- _Work instruction_
One part of the entries below is wanted: the lines from the one containing "We differ from" through the one containing "est la difference". Write those out exactly and nothing else.
#### Data for the task
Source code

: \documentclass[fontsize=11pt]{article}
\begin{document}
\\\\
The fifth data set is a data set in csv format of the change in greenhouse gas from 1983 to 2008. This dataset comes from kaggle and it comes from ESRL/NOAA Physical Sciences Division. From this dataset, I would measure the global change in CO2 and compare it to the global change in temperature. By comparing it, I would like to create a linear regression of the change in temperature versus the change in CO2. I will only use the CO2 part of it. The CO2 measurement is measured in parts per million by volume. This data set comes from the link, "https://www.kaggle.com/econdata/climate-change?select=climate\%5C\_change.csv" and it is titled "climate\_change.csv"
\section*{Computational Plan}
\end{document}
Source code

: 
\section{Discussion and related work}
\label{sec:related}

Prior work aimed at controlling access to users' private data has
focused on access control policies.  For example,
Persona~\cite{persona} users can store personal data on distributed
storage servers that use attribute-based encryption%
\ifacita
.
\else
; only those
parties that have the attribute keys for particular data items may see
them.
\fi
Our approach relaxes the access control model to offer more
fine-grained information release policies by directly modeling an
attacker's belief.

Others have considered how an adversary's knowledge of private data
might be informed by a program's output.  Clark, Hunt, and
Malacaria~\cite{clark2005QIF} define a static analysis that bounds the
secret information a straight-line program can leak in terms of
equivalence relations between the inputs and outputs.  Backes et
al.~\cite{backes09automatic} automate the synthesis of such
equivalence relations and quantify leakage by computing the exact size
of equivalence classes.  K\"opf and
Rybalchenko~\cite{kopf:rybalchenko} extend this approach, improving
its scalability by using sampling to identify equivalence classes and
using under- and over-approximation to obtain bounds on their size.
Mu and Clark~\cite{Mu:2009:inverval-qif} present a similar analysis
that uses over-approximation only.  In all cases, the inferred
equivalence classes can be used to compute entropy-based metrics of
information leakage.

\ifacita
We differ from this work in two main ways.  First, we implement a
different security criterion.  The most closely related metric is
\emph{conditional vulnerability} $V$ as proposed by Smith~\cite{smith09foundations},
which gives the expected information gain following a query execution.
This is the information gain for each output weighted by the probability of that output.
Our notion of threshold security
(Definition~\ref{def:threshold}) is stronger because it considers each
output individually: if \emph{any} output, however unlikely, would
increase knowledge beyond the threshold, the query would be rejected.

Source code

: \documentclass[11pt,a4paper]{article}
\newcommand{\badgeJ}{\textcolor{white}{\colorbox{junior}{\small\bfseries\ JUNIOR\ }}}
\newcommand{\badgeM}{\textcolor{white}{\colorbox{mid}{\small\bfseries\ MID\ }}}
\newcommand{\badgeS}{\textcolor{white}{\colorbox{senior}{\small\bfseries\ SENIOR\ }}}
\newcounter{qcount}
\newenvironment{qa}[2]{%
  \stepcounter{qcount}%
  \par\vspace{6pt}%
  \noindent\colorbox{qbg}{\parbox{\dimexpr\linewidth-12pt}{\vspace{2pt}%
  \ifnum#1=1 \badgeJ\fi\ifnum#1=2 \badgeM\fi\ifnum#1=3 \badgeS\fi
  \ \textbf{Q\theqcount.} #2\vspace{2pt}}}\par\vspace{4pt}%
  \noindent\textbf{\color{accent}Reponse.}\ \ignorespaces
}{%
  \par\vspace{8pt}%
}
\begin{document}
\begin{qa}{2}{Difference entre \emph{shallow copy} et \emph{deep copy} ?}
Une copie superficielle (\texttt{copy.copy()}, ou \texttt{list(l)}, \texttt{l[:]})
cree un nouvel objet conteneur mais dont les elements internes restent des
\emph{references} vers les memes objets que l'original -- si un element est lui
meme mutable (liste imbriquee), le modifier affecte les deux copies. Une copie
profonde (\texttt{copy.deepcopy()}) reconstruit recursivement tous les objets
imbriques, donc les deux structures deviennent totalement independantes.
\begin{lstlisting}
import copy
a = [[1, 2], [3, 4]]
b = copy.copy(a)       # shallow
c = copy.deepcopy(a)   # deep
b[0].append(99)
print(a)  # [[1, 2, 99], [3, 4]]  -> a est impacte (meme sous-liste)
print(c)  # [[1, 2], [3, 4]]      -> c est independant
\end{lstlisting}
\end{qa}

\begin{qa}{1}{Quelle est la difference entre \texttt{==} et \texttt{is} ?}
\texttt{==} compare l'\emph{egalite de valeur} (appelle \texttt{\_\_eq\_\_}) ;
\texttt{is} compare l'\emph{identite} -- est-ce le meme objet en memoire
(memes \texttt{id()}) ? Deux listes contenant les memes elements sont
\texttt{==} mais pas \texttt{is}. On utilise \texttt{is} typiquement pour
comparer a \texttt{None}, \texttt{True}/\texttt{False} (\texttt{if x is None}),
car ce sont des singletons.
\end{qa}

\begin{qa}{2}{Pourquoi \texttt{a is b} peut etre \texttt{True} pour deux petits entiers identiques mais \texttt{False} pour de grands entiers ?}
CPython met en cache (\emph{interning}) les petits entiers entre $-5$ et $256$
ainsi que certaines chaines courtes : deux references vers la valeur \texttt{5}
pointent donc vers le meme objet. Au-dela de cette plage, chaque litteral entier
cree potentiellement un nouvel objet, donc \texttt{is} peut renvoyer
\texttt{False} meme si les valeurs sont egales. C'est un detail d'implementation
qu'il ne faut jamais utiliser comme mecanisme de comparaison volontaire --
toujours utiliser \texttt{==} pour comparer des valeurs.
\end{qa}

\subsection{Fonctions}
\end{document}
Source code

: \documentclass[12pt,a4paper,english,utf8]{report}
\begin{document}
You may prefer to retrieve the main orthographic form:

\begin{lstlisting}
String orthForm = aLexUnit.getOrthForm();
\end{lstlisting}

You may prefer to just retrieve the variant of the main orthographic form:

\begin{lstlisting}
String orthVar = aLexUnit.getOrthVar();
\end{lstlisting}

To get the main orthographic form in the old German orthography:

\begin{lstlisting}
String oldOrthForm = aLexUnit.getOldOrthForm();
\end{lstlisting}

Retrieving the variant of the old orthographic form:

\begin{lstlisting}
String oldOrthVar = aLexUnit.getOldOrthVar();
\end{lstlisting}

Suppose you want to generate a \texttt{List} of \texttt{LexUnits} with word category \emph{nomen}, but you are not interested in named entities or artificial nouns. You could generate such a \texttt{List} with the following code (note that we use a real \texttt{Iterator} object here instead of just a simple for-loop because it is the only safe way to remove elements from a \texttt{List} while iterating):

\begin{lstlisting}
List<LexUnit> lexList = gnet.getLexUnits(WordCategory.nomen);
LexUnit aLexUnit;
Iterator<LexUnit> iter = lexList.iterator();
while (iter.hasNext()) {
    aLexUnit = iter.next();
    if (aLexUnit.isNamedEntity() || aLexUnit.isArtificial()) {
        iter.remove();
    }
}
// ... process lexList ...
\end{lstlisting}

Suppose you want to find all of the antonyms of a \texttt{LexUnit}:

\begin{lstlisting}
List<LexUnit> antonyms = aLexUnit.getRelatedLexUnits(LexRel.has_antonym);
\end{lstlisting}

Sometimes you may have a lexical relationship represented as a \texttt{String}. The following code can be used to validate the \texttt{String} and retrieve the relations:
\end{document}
########
#### Data for the task
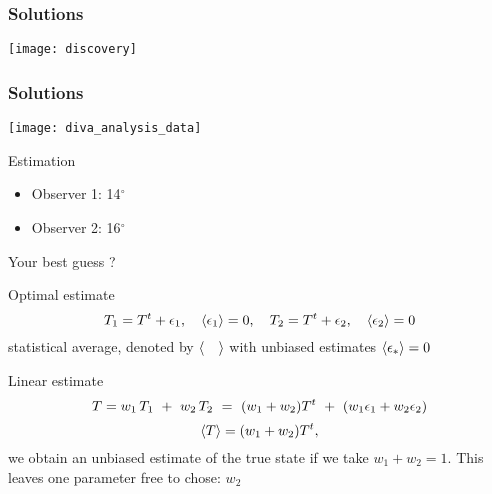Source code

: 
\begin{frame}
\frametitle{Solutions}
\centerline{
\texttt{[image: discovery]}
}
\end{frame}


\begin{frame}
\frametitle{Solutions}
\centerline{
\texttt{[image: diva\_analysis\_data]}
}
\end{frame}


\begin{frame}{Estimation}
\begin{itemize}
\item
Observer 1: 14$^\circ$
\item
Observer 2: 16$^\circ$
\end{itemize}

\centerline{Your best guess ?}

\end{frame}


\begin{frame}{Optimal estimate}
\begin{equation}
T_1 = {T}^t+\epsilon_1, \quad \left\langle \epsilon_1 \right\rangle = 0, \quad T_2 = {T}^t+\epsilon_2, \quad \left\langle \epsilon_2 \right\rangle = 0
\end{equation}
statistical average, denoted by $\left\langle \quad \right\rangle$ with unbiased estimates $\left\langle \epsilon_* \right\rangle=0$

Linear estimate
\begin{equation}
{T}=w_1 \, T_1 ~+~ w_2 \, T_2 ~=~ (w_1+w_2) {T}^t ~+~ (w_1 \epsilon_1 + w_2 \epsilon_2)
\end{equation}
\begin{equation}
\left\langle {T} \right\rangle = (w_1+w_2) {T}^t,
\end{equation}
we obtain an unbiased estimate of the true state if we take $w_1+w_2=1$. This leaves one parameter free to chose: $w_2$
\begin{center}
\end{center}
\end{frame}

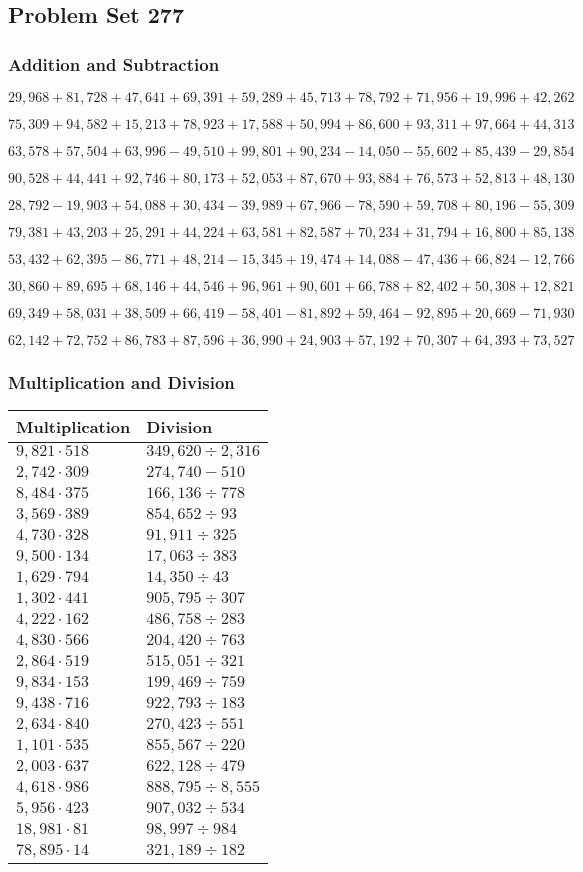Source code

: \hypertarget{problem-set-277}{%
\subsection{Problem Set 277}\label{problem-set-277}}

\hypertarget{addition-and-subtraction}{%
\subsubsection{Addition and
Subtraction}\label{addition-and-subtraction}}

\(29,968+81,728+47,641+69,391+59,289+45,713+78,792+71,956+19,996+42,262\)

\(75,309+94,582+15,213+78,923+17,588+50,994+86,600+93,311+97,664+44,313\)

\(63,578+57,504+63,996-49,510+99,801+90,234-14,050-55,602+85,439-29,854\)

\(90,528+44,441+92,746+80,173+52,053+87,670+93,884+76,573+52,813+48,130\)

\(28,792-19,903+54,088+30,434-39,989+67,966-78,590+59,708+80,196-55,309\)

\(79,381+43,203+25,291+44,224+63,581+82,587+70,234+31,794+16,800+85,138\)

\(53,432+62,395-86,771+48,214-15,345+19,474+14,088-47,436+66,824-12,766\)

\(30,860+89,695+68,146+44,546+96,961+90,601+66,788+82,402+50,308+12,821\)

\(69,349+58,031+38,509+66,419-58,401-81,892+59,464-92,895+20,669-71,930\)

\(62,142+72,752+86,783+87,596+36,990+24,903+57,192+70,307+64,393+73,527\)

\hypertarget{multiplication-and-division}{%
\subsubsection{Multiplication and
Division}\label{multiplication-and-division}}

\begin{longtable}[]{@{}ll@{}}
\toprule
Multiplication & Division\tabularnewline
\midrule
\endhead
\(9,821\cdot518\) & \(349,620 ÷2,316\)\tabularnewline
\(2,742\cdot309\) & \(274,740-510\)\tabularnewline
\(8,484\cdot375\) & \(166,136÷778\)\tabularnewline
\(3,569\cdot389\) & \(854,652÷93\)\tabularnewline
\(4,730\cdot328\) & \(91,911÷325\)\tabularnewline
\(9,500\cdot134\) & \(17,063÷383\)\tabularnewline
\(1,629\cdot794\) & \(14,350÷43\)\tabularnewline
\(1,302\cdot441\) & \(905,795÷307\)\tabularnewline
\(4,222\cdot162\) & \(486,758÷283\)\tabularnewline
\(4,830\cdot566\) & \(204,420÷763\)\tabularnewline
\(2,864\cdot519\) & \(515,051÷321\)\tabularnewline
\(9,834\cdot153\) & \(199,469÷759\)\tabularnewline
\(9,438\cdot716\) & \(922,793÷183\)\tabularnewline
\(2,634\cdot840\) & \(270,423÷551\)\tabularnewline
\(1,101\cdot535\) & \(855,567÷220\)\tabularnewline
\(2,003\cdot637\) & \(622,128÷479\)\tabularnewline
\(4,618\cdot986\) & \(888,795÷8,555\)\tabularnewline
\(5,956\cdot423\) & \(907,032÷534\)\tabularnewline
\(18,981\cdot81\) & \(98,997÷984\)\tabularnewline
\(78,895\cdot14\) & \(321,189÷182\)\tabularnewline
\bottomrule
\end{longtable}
########
- _Solution for this exercise_
We differ from this work in two main ways.  First, we implement a
different security criterion.  The most closely related metric is
\emph{conditional vulnerability} $V$ as proposed by Smith~\cite{smith09foundations},
which gives the expected information gain following a query execution.
This is the information gain for each output weighted by the probability of that output.
Our notion of threshold security
(Definition~\ref{def:threshold}) is stronger because it considers each
output individually: if \emph{any} output, however unlikely, would
increase knowledge beyond the threshold, the query would be rejected.

Source code

: \documentclass[11pt,a4paper]{article}
\newcommand{\badgeJ}{\textcolor{white}{\colorbox{junior}{\small\bfseries\ JUNIOR\ }}}
\newcommand{\badgeM}{\textcolor{white}{\colorbox{mid}{\small\bfseries\ MID\ }}}
\newcommand{\badgeS}{\textcolor{white}{\colorbox{senior}{\small\bfseries\ SENIOR\ }}}
\newcounter{qcount}
\newenvironment{qa}[2]{%
  \stepcounter{qcount}%
  \par\vspace{6pt}%
  \noindent\colorbox{qbg}{\parbox{\dimexpr\linewidth-12pt}{\vspace{2pt}%
  \ifnum#1=1 \badgeJ\fi\ifnum#1=2 \badgeM\fi\ifnum#1=3 \badgeS\fi
  \ \textbf{Q\theqcount.} #2\vspace{2pt}}}\par\vspace{4pt}%
  \noindent\textbf{\color{accent}Reponse.}\ \ignorespaces
}{%
  \par\vspace{8pt}%
}
\begin{document}
\begin{qa}{2}{Difference entre \emph{shallow copy} et \emph{deep copy} ?}
Une copie superficielle (\texttt{copy.copy()}, ou \texttt{list(l)}, \texttt{l[:]})
cree un nouvel objet conteneur mais dont les elements internes restent des
\emph{references} vers les memes objets que l'original -- si un element est lui
meme mutable (liste imbriquee), le modifier affecte les deux copies. Une copie
profonde (\texttt{copy.deepcopy()}) reconstruit recursivement tous les objets
imbriques, donc les deux structures deviennent totalement independantes.
\begin{lstlisting}
import copy
a = [[1, 2], [3, 4]]
b = copy.copy(a)       # shallow
c = copy.deepcopy(a)   # deep
b[0].append(99)
print(a)  # [[1, 2, 99], [3, 4]]  -> a est impacte (meme sous-liste)
print(c)  # [[1, 2], [3, 4]]      -> c est independant
\end{lstlisting}
\end{qa}

\begin{qa}{1}{Quelle est la difference entre \texttt{==} et \texttt{is} ?}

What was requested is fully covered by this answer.